§ Source data
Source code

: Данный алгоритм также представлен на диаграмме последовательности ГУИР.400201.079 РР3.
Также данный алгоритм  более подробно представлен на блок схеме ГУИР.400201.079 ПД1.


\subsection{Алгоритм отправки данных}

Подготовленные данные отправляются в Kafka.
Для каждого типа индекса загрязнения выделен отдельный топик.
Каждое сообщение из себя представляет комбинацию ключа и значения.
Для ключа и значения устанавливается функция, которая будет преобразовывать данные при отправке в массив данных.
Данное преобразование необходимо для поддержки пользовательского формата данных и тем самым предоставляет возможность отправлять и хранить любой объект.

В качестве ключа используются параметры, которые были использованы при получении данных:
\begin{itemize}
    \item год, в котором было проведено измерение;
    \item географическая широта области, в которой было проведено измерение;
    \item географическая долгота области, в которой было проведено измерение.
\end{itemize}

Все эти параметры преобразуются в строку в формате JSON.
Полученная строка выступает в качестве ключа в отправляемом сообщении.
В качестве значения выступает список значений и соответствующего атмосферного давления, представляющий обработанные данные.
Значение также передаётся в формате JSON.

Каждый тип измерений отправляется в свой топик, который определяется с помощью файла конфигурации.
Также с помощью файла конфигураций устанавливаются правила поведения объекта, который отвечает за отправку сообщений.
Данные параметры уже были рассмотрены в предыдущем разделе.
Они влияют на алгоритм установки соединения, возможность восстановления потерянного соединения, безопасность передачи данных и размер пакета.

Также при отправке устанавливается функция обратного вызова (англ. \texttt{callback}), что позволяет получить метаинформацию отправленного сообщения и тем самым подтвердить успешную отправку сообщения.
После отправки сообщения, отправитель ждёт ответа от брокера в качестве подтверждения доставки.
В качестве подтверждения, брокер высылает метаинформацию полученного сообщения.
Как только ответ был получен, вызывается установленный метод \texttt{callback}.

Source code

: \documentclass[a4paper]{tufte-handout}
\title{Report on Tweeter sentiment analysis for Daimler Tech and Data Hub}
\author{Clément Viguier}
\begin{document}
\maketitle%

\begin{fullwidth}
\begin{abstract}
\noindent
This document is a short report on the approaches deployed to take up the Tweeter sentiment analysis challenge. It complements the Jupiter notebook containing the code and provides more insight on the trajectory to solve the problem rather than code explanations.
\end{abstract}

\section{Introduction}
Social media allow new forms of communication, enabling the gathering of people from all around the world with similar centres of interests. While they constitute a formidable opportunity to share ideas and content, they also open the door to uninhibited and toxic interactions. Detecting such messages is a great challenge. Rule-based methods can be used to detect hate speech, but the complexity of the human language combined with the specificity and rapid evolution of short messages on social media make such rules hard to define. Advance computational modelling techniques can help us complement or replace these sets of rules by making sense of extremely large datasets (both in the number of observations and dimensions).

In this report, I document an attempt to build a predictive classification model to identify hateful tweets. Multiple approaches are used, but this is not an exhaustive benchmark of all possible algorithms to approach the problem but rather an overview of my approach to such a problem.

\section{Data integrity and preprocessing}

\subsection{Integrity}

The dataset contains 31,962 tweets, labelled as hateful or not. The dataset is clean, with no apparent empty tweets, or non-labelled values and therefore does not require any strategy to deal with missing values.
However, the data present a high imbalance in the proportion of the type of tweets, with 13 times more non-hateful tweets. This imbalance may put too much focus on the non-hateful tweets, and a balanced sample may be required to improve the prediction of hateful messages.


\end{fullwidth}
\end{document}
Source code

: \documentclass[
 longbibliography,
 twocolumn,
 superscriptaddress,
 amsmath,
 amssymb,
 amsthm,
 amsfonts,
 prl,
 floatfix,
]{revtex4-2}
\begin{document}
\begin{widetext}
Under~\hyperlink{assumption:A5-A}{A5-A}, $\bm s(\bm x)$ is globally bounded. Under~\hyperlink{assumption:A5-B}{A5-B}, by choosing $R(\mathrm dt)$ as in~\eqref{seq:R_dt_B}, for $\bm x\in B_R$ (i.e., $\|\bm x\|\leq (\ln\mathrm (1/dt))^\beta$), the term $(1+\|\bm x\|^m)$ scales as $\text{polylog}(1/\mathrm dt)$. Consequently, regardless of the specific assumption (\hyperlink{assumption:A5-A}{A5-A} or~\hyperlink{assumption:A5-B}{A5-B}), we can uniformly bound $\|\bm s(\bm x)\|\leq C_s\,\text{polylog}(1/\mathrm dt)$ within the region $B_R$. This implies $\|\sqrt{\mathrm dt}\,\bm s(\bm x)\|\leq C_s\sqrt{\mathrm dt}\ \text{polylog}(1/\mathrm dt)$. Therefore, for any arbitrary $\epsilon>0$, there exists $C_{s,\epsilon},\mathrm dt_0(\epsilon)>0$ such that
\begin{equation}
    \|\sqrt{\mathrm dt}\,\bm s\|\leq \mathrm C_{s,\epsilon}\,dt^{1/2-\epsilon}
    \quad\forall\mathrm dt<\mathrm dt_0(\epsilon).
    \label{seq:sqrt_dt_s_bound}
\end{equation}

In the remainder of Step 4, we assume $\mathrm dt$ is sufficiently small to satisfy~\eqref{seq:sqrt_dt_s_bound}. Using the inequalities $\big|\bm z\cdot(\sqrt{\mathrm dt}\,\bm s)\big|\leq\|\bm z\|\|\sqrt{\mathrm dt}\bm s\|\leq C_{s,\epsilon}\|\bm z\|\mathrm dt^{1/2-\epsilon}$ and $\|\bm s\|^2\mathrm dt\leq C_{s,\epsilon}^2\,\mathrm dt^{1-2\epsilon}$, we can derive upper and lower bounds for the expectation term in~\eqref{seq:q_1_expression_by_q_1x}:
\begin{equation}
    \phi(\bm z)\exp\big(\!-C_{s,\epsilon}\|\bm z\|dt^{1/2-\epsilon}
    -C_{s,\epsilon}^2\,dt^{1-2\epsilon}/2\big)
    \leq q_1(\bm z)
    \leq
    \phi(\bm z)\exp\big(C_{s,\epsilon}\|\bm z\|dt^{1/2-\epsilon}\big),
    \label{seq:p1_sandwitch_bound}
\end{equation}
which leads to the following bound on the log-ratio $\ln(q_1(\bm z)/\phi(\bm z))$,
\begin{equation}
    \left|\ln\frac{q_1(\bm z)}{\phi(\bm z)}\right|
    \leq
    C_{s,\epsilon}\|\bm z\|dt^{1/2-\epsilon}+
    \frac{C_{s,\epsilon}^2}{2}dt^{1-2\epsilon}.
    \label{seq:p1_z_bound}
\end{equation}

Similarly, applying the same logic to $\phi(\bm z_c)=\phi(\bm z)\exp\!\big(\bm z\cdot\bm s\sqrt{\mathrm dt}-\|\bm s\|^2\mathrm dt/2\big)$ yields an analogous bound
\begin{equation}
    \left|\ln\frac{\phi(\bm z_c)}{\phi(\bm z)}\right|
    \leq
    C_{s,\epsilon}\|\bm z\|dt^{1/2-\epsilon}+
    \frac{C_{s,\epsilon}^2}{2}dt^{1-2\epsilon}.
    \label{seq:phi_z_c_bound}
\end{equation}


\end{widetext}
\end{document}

§ Exercise
Reproduce every line from the listing above that holds the word "представлен".

§ Written solution
: Данный алгоритм также представлен на диаграмме последовательности ГУИР.400201.079 РР3.
Также данный алгоритм  более подробно представлен на блок схеме ГУИР.400201.079 ПД1.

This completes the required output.